== Segment start ==
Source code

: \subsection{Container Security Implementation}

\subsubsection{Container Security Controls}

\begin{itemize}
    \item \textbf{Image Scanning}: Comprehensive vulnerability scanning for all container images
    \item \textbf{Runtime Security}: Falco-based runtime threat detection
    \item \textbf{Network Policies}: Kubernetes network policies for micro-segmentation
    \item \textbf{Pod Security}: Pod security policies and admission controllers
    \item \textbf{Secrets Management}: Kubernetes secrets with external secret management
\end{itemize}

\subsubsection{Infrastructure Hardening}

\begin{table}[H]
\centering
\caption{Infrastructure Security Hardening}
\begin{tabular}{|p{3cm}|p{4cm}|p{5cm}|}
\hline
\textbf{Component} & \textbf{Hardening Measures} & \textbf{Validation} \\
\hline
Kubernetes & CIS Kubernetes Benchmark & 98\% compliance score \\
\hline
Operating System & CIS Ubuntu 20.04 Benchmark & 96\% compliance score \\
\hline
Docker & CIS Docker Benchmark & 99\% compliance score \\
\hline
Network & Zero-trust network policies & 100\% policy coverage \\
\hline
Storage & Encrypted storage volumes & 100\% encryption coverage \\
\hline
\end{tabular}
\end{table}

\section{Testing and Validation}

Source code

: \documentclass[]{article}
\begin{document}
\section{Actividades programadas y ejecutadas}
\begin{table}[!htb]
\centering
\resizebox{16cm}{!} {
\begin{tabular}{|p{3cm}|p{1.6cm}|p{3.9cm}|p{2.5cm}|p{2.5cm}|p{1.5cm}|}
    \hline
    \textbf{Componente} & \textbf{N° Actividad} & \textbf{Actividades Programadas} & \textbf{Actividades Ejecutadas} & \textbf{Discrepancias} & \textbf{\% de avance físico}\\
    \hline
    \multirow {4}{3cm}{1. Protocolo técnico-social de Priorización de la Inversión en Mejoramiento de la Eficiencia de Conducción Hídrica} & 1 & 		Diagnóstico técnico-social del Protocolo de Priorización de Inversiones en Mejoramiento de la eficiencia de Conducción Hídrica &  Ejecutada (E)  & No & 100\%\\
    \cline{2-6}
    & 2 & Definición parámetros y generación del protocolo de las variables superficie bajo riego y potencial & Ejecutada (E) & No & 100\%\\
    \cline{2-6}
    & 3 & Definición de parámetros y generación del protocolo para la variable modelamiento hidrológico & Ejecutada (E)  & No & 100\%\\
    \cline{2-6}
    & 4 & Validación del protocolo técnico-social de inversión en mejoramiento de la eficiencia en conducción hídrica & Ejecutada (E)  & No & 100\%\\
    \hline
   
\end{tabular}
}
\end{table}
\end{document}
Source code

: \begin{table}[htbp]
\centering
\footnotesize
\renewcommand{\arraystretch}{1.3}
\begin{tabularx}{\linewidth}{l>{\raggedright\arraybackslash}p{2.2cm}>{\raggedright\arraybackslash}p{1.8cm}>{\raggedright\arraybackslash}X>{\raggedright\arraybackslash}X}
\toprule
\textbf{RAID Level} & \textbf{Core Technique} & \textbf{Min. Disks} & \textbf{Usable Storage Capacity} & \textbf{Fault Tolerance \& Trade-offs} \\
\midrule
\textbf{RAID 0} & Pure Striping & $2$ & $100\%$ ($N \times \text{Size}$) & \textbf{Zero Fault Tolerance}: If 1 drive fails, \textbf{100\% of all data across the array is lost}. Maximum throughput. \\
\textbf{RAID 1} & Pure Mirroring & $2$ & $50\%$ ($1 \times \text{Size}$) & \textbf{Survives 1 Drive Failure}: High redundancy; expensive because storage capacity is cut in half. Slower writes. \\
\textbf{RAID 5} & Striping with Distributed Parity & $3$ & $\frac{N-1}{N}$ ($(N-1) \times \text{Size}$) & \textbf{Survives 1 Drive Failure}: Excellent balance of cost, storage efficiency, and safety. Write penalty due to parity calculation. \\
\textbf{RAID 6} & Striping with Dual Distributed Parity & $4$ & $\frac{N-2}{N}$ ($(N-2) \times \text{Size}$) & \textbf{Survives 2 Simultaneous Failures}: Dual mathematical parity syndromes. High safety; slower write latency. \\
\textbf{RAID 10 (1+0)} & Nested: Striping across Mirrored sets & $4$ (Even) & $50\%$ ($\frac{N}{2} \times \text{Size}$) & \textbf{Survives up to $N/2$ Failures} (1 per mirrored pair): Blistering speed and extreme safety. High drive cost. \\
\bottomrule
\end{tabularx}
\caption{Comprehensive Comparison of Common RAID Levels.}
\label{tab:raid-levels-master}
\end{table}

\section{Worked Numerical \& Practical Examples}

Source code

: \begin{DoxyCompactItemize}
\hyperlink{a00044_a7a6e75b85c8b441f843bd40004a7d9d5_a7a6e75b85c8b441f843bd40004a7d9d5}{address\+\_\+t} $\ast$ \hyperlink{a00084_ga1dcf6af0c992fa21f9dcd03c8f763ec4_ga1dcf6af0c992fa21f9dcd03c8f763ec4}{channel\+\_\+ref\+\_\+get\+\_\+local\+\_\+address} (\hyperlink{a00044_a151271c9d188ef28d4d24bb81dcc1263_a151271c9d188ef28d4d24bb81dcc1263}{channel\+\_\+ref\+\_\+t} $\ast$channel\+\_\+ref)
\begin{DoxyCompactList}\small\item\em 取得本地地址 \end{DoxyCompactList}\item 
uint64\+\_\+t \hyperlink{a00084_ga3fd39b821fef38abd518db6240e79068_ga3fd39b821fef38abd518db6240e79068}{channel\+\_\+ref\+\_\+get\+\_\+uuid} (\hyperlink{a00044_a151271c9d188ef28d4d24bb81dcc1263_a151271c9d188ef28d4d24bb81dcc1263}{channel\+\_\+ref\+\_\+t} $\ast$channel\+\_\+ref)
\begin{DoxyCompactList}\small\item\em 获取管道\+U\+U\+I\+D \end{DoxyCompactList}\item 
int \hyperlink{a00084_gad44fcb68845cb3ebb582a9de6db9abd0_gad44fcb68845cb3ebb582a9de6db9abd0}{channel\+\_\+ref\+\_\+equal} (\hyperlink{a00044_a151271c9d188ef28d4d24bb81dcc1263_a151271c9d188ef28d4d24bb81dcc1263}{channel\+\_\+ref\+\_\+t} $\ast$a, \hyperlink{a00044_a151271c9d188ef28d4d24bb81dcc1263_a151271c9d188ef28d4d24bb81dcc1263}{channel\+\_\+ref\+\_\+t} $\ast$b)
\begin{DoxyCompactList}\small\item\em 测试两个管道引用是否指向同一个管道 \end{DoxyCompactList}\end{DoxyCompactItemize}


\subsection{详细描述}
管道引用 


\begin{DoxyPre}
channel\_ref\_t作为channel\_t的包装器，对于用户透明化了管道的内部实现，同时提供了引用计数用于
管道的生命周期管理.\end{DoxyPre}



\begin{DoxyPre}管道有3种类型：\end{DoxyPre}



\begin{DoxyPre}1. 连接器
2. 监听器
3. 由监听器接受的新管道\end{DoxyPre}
== Segment end ==
:: EXERCISE DETAILS ::
Above are the records; repeat exactly the lines from the one holding "Slower writes. \\" down to the one holding "write latency. \\", end lines included.

:: RESULT ::
\textbf{RAID 1} & Pure Mirroring & $2$ & $50\%$ ($1 \times \text{Size}$) & \textbf{Survives 1 Drive Failure}: High redundancy; expensive because storage capacity is cut in half. Slower writes. \\
\textbf{RAID 5} & Striping with Distributed Parity & $3$ & $\frac{N-1}{N}$ ($(N-1) \times \text{Size}$) & \textbf{Survives 1 Drive Failure}: Excellent balance of cost, storage efficiency, and safety. Write penalty due to parity calculation. \\
\textbf{RAID 6} & Striping with Dual Distributed Parity & $4$ & $\frac{N-2}{N}$ ($(N-2) \times \text{Size}$) & \textbf{Survives 2 Simultaneous Failures}: Dual mathematical parity syndromes. High safety; slower write latency. \\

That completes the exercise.